By Dolly Chhabda      Feb 03, 2022      0 Comments      2,853 Views
Courts tender documents Supreme Court

The author of the tender document is the best person to interpret its documents and requirements, the Supreme Court reiterated in a judgment delivered on Monday (31 Jan 2022). The bench comprising Justices Dinesh Maheshwari and Vikram Nath observed that the interference by the Court would only arise if the questioned decision suffers from the illegality, irrationality, mala fide, perversity, or procedural impropriety. 

The court, added that a decision of the administrative authority cannot be called arbitrary or whimsical merely because it does not appear plausible to the court. The court was considering an appeal filed against the Delhi High Court Judgment which had allowed the writ petition filed by 'Resoursys Telecom' and disapproved of the technical disqualification and consequential rejection of the technical bid of 'Resoursys Telecom' (writ petitioner) in respect of a tender floated by the Navodaya Vidyalaya Samiti(NVS).

The tender inviting authority, i.e., NVS, had rejected the technical bid of writ petitioner for want of fulfilment of 'Past Performance' criterion about the supply of 'same or similar Category Products' of 60% of bid quantity in at least one of the last three financial years. The tender notice in question was issued for the supply of Tablets for the students of Class XI and XII.

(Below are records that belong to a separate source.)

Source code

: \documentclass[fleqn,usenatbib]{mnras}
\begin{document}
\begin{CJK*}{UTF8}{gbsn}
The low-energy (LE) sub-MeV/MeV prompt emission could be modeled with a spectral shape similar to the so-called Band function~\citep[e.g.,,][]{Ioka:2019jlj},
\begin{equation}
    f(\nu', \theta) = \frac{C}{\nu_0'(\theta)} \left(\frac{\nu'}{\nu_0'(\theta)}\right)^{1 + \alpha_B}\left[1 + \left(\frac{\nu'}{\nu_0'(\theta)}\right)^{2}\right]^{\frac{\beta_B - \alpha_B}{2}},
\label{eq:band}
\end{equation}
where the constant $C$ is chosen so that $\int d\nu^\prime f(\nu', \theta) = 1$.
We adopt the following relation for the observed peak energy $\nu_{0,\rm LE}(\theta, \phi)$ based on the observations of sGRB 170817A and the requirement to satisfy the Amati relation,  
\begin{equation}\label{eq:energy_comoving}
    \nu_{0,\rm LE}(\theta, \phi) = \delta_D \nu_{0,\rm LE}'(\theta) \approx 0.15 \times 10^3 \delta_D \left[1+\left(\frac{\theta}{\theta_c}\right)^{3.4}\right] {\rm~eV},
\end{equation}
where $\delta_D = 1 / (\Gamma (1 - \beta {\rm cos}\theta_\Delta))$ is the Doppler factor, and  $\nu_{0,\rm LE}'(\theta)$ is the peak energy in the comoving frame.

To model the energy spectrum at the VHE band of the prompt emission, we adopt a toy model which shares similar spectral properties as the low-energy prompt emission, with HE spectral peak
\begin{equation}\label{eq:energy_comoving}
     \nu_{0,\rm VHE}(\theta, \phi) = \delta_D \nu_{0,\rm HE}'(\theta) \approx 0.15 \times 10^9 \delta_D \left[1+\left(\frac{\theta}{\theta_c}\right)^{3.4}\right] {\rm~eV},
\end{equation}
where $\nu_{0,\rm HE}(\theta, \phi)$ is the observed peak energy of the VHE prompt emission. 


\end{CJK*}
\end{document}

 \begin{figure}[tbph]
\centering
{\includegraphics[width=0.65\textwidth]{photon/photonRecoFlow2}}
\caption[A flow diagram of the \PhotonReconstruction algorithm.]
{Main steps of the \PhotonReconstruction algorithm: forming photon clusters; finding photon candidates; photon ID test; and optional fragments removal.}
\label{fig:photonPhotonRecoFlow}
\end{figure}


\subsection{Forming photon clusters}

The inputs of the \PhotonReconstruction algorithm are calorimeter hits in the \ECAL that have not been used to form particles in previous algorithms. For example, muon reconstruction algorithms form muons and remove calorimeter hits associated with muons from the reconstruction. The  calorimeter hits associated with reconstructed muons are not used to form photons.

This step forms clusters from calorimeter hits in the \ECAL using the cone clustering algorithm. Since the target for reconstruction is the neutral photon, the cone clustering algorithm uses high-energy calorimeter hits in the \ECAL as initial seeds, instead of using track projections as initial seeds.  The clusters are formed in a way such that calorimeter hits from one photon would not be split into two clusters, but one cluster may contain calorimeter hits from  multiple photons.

The bench referred to earlier judgments on the scope of judicial review in contractual matters, particularly concerning the process of interpretation of the tender document. The court observed: 

“The above-mentioned statements of law make it amply clear that the author of the tender document is taken to be the best person to understand and appreciate its requirements; and if its interpretation is manifestly in consonance with the language of the tender document or subserving the purchase of the tender, the Court would prefer to keep restraint. Further to that, the technical evaluation or comparison by the Court is impermissible; and even if the interpretation given to the tender document by the person inviting offers is not as such acceptable to the Constitutional Court, that, by itself, would not be a reason for interfering with the interpretation given.”


“Taking note of various factual aspects, the bench found that the decision, as taken by the NVS and its TEC, cannot be said to be totally baseless or absurd or irrational or illogical. The court noted that the high Court has referred to the doctrine of 'Contra proferentem', whereby, any ambiguity in an insurance policy would be resolved by a construction favourable to the insured. In this regard, the bench observed:” 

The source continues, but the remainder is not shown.